Would you copy each line of the data below that has "label"?

◆ ◆ ◆ ◆

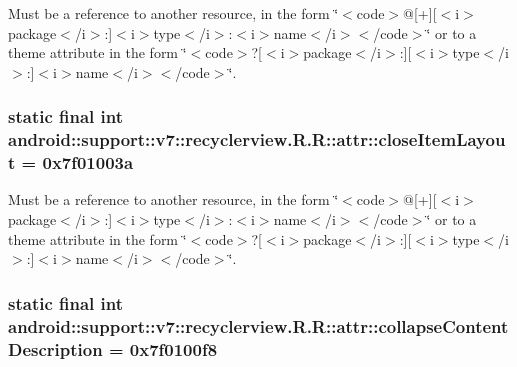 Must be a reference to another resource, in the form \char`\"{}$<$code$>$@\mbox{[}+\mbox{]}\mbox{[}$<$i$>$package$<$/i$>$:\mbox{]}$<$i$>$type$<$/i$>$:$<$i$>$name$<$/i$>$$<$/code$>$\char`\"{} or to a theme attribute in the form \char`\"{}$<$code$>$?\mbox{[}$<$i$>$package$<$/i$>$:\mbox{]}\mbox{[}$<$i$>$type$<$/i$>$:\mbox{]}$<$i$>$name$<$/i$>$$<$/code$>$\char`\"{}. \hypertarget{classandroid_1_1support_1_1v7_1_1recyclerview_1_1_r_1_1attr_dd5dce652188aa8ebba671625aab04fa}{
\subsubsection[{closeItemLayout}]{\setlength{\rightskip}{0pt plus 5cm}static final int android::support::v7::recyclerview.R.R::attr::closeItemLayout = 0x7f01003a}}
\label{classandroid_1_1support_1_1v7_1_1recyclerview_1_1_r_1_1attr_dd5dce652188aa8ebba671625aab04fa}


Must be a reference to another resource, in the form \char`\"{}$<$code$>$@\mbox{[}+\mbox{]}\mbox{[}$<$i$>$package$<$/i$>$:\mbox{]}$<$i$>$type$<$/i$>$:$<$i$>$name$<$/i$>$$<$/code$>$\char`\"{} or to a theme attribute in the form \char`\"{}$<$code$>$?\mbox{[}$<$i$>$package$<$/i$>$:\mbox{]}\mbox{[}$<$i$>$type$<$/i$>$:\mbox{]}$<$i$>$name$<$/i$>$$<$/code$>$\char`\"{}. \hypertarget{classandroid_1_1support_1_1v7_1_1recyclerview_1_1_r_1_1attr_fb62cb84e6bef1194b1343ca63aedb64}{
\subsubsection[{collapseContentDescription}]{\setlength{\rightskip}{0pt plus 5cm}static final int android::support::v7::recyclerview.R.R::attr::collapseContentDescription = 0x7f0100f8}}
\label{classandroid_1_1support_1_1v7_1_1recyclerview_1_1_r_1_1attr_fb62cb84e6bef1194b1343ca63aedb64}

◆ ◆ ◆ ◆

Answer section ▸
\label{classandroid_1_1support_1_1v7_1_1recyclerview_1_1_r_1_1attr_dd5dce652188aa8ebba671625aab04fa}
\label{classandroid_1_1support_1_1v7_1_1recyclerview_1_1_r_1_1attr_fb62cb84e6bef1194b1343ca63aedb64}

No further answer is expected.